Indeed, studies in mice of prior SARS vaccines revealed this exact
phenotype, with four human vaccine candidates eliciting neutralizing
antibodies and protecting against SARS challenge, but viral re-challenge
of thus vaccinated animals resulting in immunopathologic lung
disease4. Independently, SARS/MERS vaccine candidates,
commonly exhibited antibody-dependent enhancement (ADE) associated with
high inflammatory morbidity in preclinical models, obstructing their
advancement to the clinic5,6. SARS ADE of both disease
in non-human primates and viral infection of cells in vitro was
clearly mapped to specific antibody-targeted SARS viral spike
epitopes7. This phenomenon was consistent across a
variety of vaccine platforms, including DNA, vector primes and
virus-like particles (VLP), irrespective of inoculation method (oral,
intramuscular, subcutaneous, etc). An unknown variable is how long this
tissue damage lasts, possibly resulting in permanent morbidity (e.g.
diabetes from pancreatic damage8).
Importantly, this ADE of disease , or immunopathology, that
distinguishes the morbidity, and likely the case fatality rate, of SARS,
MERS and COVID-19 disease from comparators, like influenza disease, may
be pathophysiologically independent from ADE of viral infection .

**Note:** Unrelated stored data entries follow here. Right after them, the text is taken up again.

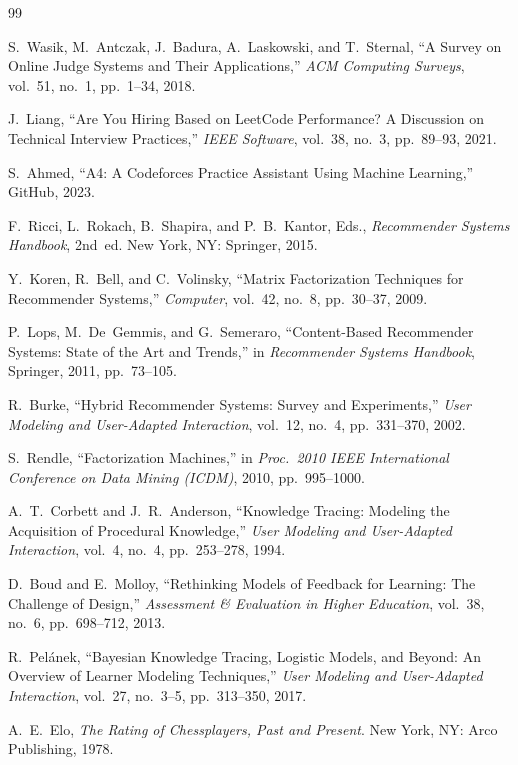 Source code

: \documentclass[12pt,a4paper]{article}
\begin{document}
\begin{thebibliography}{99}

S.~Wasik, M.~Antczak, J.~Badura, A.~Laskowski, and T.~Sternal, ``A Survey on Online Judge Systems and Their Applications,'' \emph{ACM Computing Surveys}, vol.~51, no.~1, pp.~1--34, 2018.

J.~Liang, ``Are You Hiring Based on LeetCode Performance? A Discussion on Technical Interview Practices,'' \emph{IEEE Software}, vol.~38, no.~3, pp.~89--93, 2021.

S.~Ahmed, ``A4: A Codeforces Practice Assistant Using Machine Learning,'' GitHub, 2023.

F.~Ricci, L.~Rokach, B.~Shapira, and P.~B.~Kantor, Eds., \emph{Recommender Systems Handbook}, 2nd~ed. New York, NY: Springer, 2015.

Y.~Koren, R.~Bell, and C.~Volinsky, ``Matrix Factorization Techniques for Recommender Systems,'' \emph{Computer}, vol.~42, no.~8, pp.~30--37, 2009.

P.~Lops, M.~De~Gemmis, and G.~Semeraro, ``Content-Based Recommender Systems: State of the Art and Trends,'' in \emph{Recommender Systems Handbook}, Springer, 2011, pp.~73--105.

R.~Burke, ``Hybrid Recommender Systems: Survey and Experiments,'' \emph{User Modeling and User-Adapted Interaction}, vol.~12, no.~4, pp.~331--370, 2002.

S.~Rendle, ``Factorization Machines,'' in \emph{Proc.\ 2010 IEEE International Conference on Data Mining (ICDM)}, 2010, pp.~995--1000.

A.~T.~Corbett and J.~R.~Anderson, ``Knowledge Tracing: Modeling the Acquisition of Procedural Knowledge,'' \emph{User Modeling and User-Adapted Interaction}, vol.~4, no.~4, pp.~253--278, 1994.

D.~Boud and E.~Molloy, ``Rethinking Models of Feedback for Learning: The Challenge of Design,'' \emph{Assessment \& Evaluation in Higher Education}, vol.~38, no.~6, pp.~698--712, 2013.

R.~Pel\'{a}nek, ``Bayesian Knowledge Tracing, Logistic Models, and Beyond: An Overview of Learner Modeling Techniques,'' \emph{User Modeling and User-Adapted Interaction}, vol.~27, no.~3--5, pp.~313--350, 2017.

A.~E.~Elo, \emph{The Rating of Chessplayers, Past and Present}. New York, NY: Arco Publishing, 1978.


\end{thebibliography}
\end{document}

Both are anti-viral-antibody dependent, and the latter can be measuredin vitro , but the former may only be assessed in vivo .
Successful COVID-19 vaccines must incorporate rational strategies to
avoid both ADE of viral infection of cells in vitroand formation of immune complexes/immunopathology in vivo .
All current, reported COVID-19 vaccine candidates incorporate intact
viral spike domains, and none are designed to avoid both of types
of ADE. Although some vaccines, such as Pfizer’s BNT162b1, contain only
the receptor binding domain (RBD) of the viral spike, prior studies with
the closely related SARS virus have established that neutralizing
antibodies targeting the RBD exhibit ADE9.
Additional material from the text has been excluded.